Most of us, that is.

Others? Well, they like to scream their beliefs in the faces of those who dare stand up to bigotry. Spittle forming in their taut mouth as they spout their reasons for the taking away of rights from others.

So what’s a respectful equality loving person to do when we see beliefs being molded into a vehicle for injustice and discrimination? What do we do when we see someone using their beliefs to leave people out, to treat them differently? When it’s affecting people’s rights to rent an apartment or a home? People’s rights to access to anything and everything that most of us take for granted. People’s rights to patronize a business? Sound familiar?

Do we sit quietly out of politeness and deference to said beliefs?

I have been struggling with this. I don’t want to step on anyone’s faith or beliefs. It’s not my way. But this conversation needs to happen and it doesn’t have to turn into debates over beliefs.

I don’t care about your beliefs.

I’m not here to trample your beliefs. I’m not here to comment on anyone’s beliefs.

I don’t feel like your beliefs are any of my business.

I don’t feel the need to say that I respect your beliefs.

It’s not my place to evaluate or determine whether your beliefs are worthy of respect.

Because I don’t care about your beliefs.

I care about your actions.

I care about how you treat the people you come in contact with every day.

I care about how you treat people you may not agree with.

Your beliefs? Who am I to judge them? They are for you to wrestle with and to determine.

If you are my neighbor, my friend, my boss, my congressman? I don’t care if you’re Christian or Jewish or Muslim or Buddhist or Atheist. Your beliefs are not my business nor my concern.
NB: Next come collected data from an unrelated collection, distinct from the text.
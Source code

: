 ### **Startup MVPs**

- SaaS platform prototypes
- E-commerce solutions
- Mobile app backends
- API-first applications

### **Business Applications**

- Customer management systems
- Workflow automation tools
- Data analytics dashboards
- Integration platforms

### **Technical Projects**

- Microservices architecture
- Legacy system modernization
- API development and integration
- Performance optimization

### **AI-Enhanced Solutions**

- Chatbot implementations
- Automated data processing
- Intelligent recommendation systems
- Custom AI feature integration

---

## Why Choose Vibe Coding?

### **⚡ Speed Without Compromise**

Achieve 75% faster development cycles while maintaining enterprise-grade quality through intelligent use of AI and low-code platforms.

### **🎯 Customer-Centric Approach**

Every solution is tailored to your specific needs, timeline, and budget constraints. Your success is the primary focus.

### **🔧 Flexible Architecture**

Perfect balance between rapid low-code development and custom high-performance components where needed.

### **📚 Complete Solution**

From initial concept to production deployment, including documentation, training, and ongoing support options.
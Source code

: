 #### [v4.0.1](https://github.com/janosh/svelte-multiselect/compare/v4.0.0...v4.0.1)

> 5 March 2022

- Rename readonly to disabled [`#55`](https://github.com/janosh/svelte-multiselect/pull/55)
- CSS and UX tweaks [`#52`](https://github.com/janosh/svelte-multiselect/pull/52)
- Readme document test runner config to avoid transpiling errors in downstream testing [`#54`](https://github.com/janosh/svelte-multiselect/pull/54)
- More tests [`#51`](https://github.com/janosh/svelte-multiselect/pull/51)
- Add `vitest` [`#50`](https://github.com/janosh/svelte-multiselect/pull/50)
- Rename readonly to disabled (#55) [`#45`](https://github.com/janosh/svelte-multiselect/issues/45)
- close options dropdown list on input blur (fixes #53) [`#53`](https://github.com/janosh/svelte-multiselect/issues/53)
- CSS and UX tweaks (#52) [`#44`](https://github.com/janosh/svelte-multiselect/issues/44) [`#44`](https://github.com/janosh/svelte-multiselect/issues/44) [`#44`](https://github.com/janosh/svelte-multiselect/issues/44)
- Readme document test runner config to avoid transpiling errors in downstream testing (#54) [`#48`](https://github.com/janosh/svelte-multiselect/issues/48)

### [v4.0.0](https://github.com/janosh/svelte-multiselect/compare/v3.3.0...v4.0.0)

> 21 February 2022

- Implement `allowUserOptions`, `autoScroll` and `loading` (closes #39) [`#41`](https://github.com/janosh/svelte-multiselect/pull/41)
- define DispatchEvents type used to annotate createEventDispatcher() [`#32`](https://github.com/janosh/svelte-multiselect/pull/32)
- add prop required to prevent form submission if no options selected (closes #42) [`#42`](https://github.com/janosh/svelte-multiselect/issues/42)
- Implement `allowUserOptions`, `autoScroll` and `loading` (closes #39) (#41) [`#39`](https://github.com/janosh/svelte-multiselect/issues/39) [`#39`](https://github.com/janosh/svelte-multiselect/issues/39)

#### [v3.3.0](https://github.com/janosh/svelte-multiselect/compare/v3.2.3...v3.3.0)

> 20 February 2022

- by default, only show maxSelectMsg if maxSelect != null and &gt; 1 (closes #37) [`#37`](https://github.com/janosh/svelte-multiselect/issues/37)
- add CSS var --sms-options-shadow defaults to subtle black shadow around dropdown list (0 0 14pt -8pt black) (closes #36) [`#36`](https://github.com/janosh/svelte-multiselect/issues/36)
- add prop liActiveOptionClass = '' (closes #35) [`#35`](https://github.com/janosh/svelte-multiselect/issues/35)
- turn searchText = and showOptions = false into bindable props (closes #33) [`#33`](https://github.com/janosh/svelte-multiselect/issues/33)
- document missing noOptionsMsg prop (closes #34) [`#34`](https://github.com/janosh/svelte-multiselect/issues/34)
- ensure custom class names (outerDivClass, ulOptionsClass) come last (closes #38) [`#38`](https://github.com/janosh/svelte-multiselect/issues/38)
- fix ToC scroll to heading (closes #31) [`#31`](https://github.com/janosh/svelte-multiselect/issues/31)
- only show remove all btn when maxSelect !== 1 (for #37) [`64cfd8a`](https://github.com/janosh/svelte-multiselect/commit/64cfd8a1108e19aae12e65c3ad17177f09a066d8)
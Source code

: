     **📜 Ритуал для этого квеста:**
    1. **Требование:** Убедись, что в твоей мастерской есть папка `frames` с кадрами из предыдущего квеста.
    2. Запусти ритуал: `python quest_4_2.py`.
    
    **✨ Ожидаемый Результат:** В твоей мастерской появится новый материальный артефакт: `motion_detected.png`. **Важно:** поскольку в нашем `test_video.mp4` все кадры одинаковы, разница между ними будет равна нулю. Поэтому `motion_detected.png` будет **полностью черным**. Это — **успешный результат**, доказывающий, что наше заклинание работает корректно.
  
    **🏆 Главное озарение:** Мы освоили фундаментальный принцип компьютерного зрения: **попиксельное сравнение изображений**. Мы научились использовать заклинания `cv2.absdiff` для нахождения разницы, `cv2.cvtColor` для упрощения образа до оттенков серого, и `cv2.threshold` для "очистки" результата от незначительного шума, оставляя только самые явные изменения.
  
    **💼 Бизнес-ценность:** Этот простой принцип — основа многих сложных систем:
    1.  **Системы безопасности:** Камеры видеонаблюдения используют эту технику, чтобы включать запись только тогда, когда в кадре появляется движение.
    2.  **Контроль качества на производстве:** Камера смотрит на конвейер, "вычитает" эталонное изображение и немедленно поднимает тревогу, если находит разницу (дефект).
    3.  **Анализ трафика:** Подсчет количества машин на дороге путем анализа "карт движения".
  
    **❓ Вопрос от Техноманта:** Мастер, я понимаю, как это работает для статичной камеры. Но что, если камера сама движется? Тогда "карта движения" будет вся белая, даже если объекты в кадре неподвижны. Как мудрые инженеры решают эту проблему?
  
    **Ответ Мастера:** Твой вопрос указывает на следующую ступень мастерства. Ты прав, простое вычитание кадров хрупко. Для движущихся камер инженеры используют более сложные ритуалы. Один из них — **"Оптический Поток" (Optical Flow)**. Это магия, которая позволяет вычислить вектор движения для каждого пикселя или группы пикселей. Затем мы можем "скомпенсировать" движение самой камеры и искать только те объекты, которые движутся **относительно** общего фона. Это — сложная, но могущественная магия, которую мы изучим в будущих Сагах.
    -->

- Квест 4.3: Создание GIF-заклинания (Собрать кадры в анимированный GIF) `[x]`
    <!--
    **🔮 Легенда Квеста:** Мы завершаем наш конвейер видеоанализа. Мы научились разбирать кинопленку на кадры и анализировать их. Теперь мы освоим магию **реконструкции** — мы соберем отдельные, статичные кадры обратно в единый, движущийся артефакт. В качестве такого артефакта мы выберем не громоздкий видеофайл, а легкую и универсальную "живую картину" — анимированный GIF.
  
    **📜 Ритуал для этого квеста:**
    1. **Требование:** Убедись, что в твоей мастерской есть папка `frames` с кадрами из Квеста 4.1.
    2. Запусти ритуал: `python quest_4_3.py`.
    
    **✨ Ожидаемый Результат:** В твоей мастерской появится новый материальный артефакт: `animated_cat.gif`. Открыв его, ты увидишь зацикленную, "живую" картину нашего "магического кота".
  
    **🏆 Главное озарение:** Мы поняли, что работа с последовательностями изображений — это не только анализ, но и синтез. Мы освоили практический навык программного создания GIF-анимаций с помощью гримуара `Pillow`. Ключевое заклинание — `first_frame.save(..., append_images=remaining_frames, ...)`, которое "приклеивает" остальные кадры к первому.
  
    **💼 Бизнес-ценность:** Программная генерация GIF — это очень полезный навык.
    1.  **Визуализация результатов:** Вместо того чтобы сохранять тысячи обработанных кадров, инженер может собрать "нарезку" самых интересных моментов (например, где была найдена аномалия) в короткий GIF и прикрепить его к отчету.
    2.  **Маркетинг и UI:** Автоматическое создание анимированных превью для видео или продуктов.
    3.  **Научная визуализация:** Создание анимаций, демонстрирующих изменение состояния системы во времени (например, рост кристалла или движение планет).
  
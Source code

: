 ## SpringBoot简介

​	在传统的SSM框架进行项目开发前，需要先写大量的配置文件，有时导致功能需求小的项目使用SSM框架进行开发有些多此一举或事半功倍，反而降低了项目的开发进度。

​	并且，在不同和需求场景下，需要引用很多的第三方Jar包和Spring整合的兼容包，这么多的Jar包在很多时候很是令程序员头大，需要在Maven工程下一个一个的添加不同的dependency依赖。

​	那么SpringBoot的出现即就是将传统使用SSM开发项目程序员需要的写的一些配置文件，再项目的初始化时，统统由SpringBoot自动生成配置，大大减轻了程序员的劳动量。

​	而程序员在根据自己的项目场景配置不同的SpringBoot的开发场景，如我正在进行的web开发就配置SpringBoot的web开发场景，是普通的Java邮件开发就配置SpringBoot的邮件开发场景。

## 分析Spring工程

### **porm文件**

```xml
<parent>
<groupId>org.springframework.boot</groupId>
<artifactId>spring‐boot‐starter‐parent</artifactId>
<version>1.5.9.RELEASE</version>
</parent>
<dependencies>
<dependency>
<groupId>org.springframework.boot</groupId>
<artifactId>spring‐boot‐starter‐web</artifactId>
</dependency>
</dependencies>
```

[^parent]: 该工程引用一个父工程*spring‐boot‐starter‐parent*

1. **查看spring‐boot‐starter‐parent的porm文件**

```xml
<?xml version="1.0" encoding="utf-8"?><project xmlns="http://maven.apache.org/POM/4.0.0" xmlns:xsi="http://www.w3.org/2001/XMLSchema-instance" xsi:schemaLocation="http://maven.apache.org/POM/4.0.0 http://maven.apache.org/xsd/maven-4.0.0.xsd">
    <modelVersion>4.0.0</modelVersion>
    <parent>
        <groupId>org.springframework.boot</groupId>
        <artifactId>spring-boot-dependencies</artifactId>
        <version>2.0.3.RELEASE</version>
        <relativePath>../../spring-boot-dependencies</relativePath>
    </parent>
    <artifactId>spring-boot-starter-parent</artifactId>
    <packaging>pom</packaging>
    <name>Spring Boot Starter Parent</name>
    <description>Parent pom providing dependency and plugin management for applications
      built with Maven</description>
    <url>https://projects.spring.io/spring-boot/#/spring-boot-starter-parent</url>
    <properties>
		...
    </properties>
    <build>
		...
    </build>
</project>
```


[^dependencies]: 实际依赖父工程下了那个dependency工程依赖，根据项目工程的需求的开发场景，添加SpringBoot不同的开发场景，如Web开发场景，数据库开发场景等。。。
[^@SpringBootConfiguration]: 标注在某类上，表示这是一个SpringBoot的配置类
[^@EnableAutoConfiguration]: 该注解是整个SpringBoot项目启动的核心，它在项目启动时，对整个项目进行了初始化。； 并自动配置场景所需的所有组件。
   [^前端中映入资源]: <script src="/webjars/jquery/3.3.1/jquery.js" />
Beliefs are something that may guide you to live life with integrity and compassion. Or beliefs can be something you can carry around in your back pocket and pull out at any moment to justify actions. The difference boils down to character.

I’m interested in the fairness and compassion and empathy you do or do not express to your brothers and sisters of all faiths, all sexes, all races, all sexual orientations.

If you have to justify your behavior with your beliefs? That I can’t respect. Your beliefs are inconsequential. Your actions are the mark of your character. Making excuses or justification is just a lazy way to explain bad behavior. To pat yourself on the back as you step on the backs of others. If that’s your standard operating procedure, then I don’t respect you.

If you think you are better than others because of your beliefs? Then I can’t respect you. If you judge the lifestyle of other good people just trying to make it in this harsh world? Then I can’t respect you. If you cloak your compassion in judgmental pity? Then I can’t respect you. If you only lend a helping hand to others under the condition that they have to listen to your beliefs and subscribe to them? Then I can’t respect you.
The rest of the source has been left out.